# [TASK ITEM]
A word-for-word retyping of the listing below is required, with the pictures dropped.
BEGIN
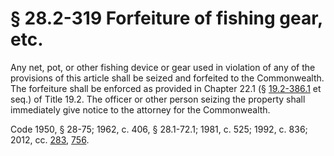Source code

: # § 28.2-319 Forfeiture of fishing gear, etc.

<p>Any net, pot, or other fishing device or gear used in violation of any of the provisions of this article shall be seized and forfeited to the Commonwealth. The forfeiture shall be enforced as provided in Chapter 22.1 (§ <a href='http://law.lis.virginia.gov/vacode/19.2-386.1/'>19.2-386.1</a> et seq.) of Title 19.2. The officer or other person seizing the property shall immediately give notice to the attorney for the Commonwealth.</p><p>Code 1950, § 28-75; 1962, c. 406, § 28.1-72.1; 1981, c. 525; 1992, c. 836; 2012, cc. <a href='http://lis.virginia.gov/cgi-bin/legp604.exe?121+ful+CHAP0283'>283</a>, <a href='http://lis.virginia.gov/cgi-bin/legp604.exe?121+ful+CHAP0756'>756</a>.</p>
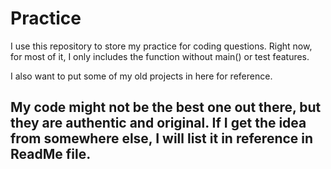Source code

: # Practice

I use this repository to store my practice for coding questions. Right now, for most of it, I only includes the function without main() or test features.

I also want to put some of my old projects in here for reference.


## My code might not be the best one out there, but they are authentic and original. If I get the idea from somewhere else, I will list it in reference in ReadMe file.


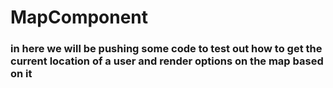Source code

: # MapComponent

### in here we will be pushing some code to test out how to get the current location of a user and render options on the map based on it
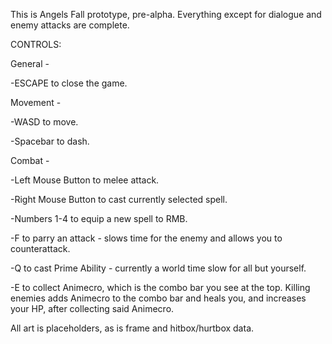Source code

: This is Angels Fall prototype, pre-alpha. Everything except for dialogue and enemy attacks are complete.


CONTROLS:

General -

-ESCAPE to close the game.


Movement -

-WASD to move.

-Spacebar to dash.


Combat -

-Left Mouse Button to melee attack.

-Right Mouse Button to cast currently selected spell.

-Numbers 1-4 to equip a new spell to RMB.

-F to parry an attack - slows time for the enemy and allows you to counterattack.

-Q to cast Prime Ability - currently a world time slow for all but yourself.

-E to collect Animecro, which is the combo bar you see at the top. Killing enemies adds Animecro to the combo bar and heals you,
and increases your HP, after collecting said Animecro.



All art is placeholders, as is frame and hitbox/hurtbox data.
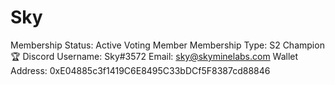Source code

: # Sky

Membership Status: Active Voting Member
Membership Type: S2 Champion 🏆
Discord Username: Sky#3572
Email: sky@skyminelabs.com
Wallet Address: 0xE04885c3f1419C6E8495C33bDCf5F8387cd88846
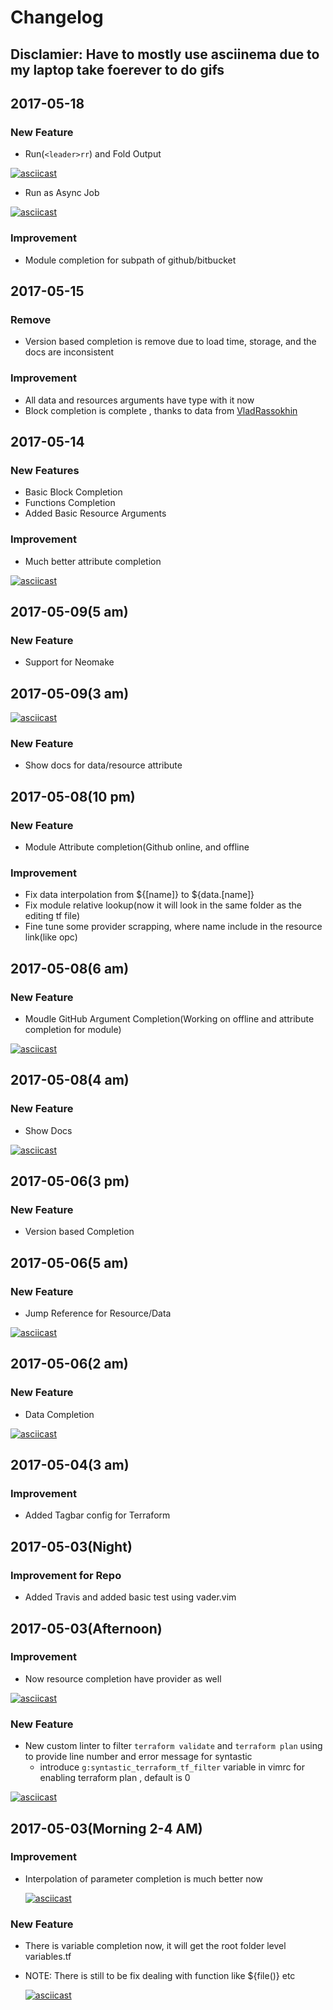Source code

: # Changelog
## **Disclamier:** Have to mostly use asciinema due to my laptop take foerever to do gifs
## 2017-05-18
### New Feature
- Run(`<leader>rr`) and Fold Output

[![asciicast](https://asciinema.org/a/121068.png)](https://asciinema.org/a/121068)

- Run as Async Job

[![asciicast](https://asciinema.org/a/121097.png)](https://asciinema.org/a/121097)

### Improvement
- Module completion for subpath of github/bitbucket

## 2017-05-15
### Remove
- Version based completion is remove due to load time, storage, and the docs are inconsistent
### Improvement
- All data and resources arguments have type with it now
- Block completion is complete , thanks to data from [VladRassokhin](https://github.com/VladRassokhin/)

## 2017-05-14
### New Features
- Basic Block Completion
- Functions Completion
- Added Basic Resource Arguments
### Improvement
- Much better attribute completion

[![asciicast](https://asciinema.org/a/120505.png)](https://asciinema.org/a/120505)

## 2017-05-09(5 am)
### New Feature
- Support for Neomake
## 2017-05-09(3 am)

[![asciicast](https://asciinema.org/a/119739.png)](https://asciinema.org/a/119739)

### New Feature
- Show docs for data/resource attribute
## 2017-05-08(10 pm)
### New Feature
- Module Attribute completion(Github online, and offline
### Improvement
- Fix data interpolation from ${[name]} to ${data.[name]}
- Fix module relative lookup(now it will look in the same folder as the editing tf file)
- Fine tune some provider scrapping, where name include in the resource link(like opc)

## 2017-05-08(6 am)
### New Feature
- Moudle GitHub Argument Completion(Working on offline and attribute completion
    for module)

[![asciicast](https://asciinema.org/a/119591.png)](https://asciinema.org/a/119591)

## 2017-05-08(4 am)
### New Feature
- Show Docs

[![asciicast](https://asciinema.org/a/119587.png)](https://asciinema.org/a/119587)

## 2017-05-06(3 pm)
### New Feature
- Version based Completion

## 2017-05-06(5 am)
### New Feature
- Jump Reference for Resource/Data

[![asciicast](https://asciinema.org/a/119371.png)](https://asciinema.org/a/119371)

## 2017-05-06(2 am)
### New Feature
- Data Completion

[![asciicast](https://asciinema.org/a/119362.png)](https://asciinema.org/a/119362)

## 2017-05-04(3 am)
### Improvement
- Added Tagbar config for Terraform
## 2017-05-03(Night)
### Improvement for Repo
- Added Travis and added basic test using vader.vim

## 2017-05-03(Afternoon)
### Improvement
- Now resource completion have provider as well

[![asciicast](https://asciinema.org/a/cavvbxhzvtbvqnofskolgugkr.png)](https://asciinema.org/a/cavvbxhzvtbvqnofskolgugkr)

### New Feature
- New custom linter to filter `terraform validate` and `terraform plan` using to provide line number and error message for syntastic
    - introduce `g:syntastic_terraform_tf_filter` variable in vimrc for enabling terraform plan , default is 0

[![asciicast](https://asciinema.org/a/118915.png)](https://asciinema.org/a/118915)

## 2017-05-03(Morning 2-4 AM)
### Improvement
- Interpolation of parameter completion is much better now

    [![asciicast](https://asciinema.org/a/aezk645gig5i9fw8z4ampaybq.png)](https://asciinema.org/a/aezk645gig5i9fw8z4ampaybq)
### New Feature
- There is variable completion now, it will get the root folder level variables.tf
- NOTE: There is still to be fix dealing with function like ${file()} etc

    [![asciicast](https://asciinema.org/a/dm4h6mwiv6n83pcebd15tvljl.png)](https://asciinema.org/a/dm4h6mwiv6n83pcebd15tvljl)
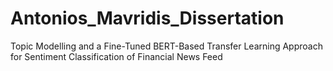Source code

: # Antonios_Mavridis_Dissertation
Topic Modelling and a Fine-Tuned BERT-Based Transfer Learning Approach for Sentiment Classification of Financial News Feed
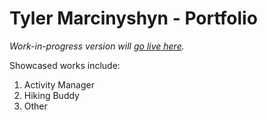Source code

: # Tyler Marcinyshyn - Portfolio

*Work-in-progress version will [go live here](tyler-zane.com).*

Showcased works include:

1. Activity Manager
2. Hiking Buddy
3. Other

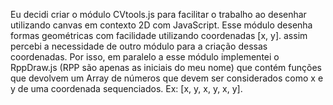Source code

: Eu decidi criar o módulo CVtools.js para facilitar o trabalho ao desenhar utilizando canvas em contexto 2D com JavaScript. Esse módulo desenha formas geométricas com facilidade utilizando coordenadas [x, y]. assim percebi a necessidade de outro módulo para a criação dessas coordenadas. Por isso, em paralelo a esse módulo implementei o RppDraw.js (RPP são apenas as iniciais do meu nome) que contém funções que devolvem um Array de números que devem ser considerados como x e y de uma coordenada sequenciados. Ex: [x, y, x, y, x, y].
END
# [EXPECTED ANSWER]
Source code

: # § 28.2-319 Forfeiture of fishing gear, etc.

<p>Any net, pot, or other fishing device or gear used in violation of any of the provisions of this article shall be seized and forfeited to the Commonwealth. The forfeiture shall be enforced as provided in Chapter 22.1 (§ <a href='http://law.lis.virginia.gov/vacode/19.2-386.1/'>19.2-386.1</a> et seq.) of Title 19.2. The officer or other person seizing the property shall immediately give notice to the attorney for the Commonwealth.</p><p>Code 1950, § 28-75; 1962, c. 406, § 28.1-72.1; 1981, c. 525; 1992, c. 836; 2012, cc. <a href='http://lis.virginia.gov/cgi-bin/legp604.exe?121+ful+CHAP0283'>283</a>, <a href='http://lis.virginia.gov/cgi-bin/legp604.exe?121+ful+CHAP0756'>756</a>.</p>
Source code

: # Practice

I use this repository to store my practice for coding questions. Right now, for most of it, I only includes the function without main() or test features.

I also want to put some of my old projects in here for reference.


## My code might not be the best one out there, but they are authentic and original. If I get the idea from somewhere else, I will list it in reference in ReadMe file.


Source code

: # MapComponent

### in here we will be pushing some code to test out how to get the current location of a user and render options on the map based on it
Source code

: This is Angels Fall prototype, pre-alpha. Everything except for dialogue and enemy attacks are complete.


CONTROLS:

General -

-ESCAPE to close the game.


Movement -

-WASD to move.

-Spacebar to dash.


Combat -

-Left Mouse Button to melee attack.

-Right Mouse Button to cast currently selected spell.

-Numbers 1-4 to equip a new spell to RMB.

-F to parry an attack - slows time for the enemy and allows you to counterattack.

-Q to cast Prime Ability - currently a world time slow for all but yourself.

-E to collect Animecro, which is the combo bar you see at the top. Killing enemies adds Animecro to the combo bar and heals you,
and increases your HP, after collecting said Animecro.



All art is placeholders, as is frame and hitbox/hurtbox data.
Source code

: # Sky

Membership Status: Active Voting Member
Membership Type: S2 Champion 🏆
Discord Username: Sky#3572
Email: sky@skyminelabs.com
Wallet Address: 0xE04885c3f1419C6E8495C33bDCf5F8387cd88846
Source code

: # Changelog
## **Disclamier:** Have to mostly use asciinema due to my laptop take foerever to do gifs
## 2017-05-18
### New Feature
- Run(`<leader>rr`) and Fold Output

[![asciicast](https://asciinema.org/a/121068.png)](https://asciinema.org/a/121068)

- Run as Async Job

[![asciicast](https://asciinema.org/a/121097.png)](https://asciinema.org/a/121097)

### Improvement
- Module completion for subpath of github/bitbucket

## 2017-05-15
### Remove
- Version based completion is remove due to load time, storage, and the docs are inconsistent
### Improvement
- All data and resources arguments have type with it now
- Block completion is complete , thanks to data from [VladRassokhin](https://github.com/VladRassokhin/)

## 2017-05-14
### New Features
- Basic Block Completion
- Functions Completion
- Added Basic Resource Arguments
### Improvement
- Much better attribute completion

[![asciicast](https://asciinema.org/a/120505.png)](https://asciinema.org/a/120505)

## 2017-05-09(5 am)
### New Feature
- Support for Neomake
## 2017-05-09(3 am)

[![asciicast](https://asciinema.org/a/119739.png)](https://asciinema.org/a/119739)

### New Feature
- Show docs for data/resource attribute
## 2017-05-08(10 pm)
### New Feature
- Module Attribute completion(Github online, and offline
### Improvement
- Fix data interpolation from ${[name]} to ${data.[name]}
- Fix module relative lookup(now it will look in the same folder as the editing tf file)
- Fine tune some provider scrapping, where name include in the resource link(like opc)

## 2017-05-08(6 am)
### New Feature
- Moudle GitHub Argument Completion(Working on offline and attribute completion
    for module)

[![asciicast](https://asciinema.org/a/119591.png)](https://asciinema.org/a/119591)

## 2017-05-08(4 am)
### New Feature
- Show Docs

[![asciicast](https://asciinema.org/a/119587.png)](https://asciinema.org/a/119587)

## 2017-05-06(3 pm)
### New Feature
- Version based Completion

## 2017-05-06(5 am)
### New Feature
- Jump Reference for Resource/Data

[![asciicast](https://asciinema.org/a/119371.png)](https://asciinema.org/a/119371)

## 2017-05-06(2 am)
### New Feature
- Data Completion

[![asciicast](https://asciinema.org/a/119362.png)](https://asciinema.org/a/119362)

## 2017-05-04(3 am)
### Improvement
- Added Tagbar config for Terraform
## 2017-05-03(Night)
### Improvement for Repo
- Added Travis and added basic test using vader.vim

## 2017-05-03(Afternoon)
### Improvement
- Now resource completion have provider as well

[![asciicast](https://asciinema.org/a/cavvbxhzvtbvqnofskolgugkr.png)](https://asciinema.org/a/cavvbxhzvtbvqnofskolgugkr)

### New Feature
- New custom linter to filter `terraform validate` and `terraform plan` using to provide line number and error message for syntastic
    - introduce `g:syntastic_terraform_tf_filter` variable in vimrc for enabling terraform plan , default is 0

[![asciicast](https://asciinema.org/a/118915.png)](https://asciinema.org/a/118915)

## 2017-05-03(Morning 2-4 AM)
### Improvement
- Interpolation of parameter completion is much better now

    [![asciicast](https://asciinema.org/a/aezk645gig5i9fw8z4ampaybq.png)](https://asciinema.org/a/aezk645gig5i9fw8z4ampaybq)
### New Feature
- There is variable completion now, it will get the root folder level variables.tf
- NOTE: There is still to be fix dealing with function like ${file()} etc

    [![asciicast](https://asciinema.org/a/dm4h6mwiv6n83pcebd15tvljl.png)](https://asciinema.org/a/dm4h6mwiv6n83pcebd15tvljl)
Source code

: # Antonios_Mavridis_Dissertation
Topic Modelling and a Fine-Tuned BERT-Based Transfer Learning Approach for Sentiment Classification of Financial News Feed
Source code

: # Tyler Marcinyshyn - Portfolio

*Work-in-progress version will [go live here](tyler-zane.com).*

Showcased works include:

1. Activity Manager
2. Hiking Buddy
3. Other

Source code

: Eu decidi criar o módulo CVtools.js para facilitar o trabalho ao desenhar utilizando canvas em contexto 2D com JavaScript. Esse módulo desenha formas geométricas com facilidade utilizando coordenadas [x, y]. assim percebi a necessidade de outro módulo para a criação dessas coordenadas. Por isso, em paralelo a esse módulo implementei o RppDraw.js (RPP são apenas as iniciais do meu nome) que contém funções que devolvem um Array de números que devem ser considerados como x e y de uma coordenada sequenciados. Ex: [x, y, x, y, x, y].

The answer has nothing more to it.